= Problem requirements =
Print exactly the lines below between the line holding "## IOC - Indicator of Compromise" and the line holding "5 | [23.203.29.190](https://vuldb.com/?ip.23.203.29.190)", inclusive, and nothing more.

Collection entries:

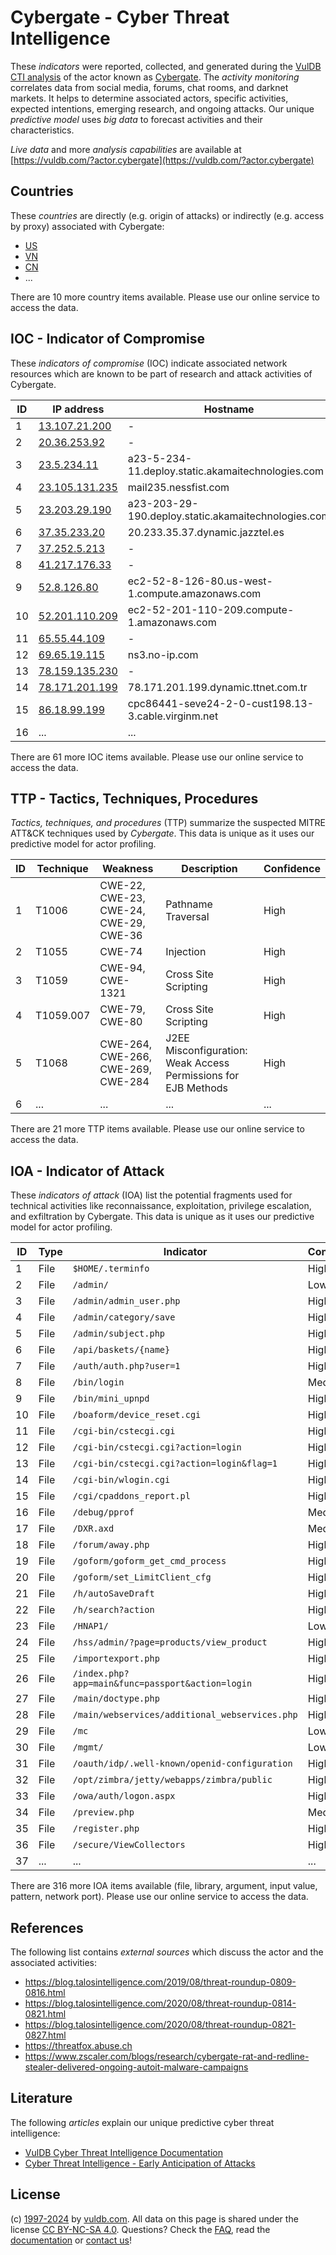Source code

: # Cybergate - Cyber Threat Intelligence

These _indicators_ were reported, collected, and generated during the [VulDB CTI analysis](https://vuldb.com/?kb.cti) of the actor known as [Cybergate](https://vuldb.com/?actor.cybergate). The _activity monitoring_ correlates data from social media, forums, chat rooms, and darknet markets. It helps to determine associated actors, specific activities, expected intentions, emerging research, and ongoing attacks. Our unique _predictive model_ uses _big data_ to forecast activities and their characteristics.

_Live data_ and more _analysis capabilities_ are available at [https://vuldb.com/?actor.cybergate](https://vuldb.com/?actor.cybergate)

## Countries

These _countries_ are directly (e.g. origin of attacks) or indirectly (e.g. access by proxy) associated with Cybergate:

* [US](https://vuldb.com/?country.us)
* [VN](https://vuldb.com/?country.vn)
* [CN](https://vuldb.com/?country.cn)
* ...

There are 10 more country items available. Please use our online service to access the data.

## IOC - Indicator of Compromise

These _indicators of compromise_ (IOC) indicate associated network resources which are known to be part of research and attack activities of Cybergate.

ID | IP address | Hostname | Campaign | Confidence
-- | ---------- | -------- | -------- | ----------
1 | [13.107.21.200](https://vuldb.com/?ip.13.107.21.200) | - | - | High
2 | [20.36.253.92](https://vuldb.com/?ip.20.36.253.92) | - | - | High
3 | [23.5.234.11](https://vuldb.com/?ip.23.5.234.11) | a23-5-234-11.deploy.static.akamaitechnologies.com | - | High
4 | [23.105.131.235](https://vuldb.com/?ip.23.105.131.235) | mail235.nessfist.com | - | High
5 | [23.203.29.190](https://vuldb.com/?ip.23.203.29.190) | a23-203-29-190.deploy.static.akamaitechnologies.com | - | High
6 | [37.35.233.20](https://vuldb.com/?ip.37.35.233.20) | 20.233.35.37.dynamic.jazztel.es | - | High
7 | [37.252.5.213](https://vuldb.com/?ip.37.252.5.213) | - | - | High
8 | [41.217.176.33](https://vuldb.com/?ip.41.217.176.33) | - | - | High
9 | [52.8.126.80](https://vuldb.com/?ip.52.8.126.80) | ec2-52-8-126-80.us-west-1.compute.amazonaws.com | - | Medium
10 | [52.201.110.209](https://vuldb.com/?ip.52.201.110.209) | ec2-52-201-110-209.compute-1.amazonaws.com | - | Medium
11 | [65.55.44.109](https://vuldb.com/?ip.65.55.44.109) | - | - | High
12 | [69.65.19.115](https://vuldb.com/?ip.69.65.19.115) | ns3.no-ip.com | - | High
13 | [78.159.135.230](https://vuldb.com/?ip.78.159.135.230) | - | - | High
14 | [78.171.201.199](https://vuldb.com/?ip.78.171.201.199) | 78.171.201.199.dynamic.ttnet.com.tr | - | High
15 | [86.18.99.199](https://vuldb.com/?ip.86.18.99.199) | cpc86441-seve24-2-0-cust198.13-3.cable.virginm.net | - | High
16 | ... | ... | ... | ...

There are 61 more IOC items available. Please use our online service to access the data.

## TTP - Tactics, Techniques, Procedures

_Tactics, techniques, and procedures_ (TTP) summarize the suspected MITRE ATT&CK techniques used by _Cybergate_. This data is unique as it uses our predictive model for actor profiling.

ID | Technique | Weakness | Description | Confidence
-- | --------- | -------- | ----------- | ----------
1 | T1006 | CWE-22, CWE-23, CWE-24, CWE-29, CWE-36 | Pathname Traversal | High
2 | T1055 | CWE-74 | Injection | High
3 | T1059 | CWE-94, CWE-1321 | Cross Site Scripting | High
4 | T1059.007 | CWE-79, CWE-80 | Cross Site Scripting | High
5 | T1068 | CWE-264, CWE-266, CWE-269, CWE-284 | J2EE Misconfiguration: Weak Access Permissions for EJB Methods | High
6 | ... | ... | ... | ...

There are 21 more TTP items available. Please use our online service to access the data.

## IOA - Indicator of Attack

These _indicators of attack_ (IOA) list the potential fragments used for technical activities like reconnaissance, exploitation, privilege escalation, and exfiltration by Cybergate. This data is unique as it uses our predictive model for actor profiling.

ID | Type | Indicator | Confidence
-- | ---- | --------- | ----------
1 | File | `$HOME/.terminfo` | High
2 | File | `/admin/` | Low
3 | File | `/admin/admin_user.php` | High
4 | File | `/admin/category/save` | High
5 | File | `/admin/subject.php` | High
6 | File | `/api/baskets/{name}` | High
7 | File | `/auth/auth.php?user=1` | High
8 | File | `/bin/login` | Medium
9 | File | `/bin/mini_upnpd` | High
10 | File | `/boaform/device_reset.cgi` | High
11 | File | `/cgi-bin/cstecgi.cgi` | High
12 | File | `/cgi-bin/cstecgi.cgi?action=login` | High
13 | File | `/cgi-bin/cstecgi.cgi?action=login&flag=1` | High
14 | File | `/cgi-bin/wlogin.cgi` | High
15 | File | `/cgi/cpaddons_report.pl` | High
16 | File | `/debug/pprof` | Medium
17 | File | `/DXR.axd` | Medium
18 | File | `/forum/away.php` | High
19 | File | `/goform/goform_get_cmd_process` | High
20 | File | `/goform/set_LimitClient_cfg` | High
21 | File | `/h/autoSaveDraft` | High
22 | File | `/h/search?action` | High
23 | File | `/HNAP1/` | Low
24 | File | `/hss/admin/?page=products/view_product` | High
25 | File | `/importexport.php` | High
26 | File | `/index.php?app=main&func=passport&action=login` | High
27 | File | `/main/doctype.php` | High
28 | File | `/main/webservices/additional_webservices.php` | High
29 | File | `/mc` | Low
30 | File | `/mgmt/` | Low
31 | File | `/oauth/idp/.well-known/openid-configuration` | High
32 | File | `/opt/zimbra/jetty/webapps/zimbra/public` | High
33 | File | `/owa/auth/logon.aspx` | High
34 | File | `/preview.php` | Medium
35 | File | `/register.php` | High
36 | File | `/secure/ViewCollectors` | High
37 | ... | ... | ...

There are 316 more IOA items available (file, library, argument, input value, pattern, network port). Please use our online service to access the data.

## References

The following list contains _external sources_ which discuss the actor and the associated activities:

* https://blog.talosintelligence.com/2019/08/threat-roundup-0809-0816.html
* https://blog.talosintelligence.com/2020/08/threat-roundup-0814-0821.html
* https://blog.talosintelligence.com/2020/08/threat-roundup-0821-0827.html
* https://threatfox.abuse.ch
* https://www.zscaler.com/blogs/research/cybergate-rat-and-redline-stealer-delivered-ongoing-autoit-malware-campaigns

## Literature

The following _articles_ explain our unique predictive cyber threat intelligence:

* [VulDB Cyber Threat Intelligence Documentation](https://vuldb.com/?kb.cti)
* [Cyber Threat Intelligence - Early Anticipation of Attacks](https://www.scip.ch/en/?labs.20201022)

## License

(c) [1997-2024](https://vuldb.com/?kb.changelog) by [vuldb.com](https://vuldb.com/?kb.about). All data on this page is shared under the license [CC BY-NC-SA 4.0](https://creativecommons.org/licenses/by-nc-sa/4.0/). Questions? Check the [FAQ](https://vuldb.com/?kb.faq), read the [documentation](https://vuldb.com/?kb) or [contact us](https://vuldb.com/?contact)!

---

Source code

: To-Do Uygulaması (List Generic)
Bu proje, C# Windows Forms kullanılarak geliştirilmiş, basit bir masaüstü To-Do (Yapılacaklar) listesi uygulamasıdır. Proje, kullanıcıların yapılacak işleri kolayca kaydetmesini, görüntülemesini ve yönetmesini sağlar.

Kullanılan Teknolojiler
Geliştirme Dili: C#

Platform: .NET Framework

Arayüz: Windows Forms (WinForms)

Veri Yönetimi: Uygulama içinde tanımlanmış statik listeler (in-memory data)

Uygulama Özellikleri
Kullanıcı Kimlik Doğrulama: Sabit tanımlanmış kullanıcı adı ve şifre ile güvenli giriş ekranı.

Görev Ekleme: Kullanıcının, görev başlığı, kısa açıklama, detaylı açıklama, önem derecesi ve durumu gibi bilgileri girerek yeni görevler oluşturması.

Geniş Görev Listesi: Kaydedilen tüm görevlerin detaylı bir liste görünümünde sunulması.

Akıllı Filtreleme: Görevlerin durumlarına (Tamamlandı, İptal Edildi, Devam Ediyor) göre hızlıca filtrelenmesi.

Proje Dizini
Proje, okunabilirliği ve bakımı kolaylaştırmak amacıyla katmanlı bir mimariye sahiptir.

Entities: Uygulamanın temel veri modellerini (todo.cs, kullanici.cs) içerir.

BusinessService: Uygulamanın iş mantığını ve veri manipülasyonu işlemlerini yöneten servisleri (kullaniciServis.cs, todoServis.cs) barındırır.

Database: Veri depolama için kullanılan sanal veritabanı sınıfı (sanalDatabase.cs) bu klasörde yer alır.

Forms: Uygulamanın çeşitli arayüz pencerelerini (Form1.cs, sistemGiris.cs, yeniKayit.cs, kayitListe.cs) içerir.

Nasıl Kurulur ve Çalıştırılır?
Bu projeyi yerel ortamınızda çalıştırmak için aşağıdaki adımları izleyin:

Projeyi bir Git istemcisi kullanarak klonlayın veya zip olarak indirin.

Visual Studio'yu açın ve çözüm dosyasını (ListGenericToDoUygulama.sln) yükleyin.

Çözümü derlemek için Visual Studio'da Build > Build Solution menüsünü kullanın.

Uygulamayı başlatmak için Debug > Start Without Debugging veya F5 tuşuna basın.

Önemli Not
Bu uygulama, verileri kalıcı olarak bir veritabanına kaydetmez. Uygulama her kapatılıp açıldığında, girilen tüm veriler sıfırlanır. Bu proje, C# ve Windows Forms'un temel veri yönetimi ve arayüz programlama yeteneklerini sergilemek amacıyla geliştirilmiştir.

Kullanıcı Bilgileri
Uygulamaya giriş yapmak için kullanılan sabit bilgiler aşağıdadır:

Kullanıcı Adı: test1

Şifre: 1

= Task output =
## IOC - Indicator of Compromise

These _indicators of compromise_ (IOC) indicate associated network resources which are known to be part of research and attack activities of Cybergate.

ID | IP address | Hostname | Campaign | Confidence
-- | ---------- | -------- | -------- | ----------
1 | [13.107.21.200](https://vuldb.com/?ip.13.107.21.200) | - | - | High
2 | [20.36.253.92](https://vuldb.com/?ip.20.36.253.92) | - | - | High
3 | [23.5.234.11](https://vuldb.com/?ip.23.5.234.11) | a23-5-234-11.deploy.static.akamaitechnologies.com | - | High
4 | [23.105.131.235](https://vuldb.com/?ip.23.105.131.235) | mail235.nessfist.com | - | High
5 | [23.203.29.190](https://vuldb.com/?ip.23.203.29.190) | a23-203-29-190.deploy.static.akamaitechnologies.com | - | High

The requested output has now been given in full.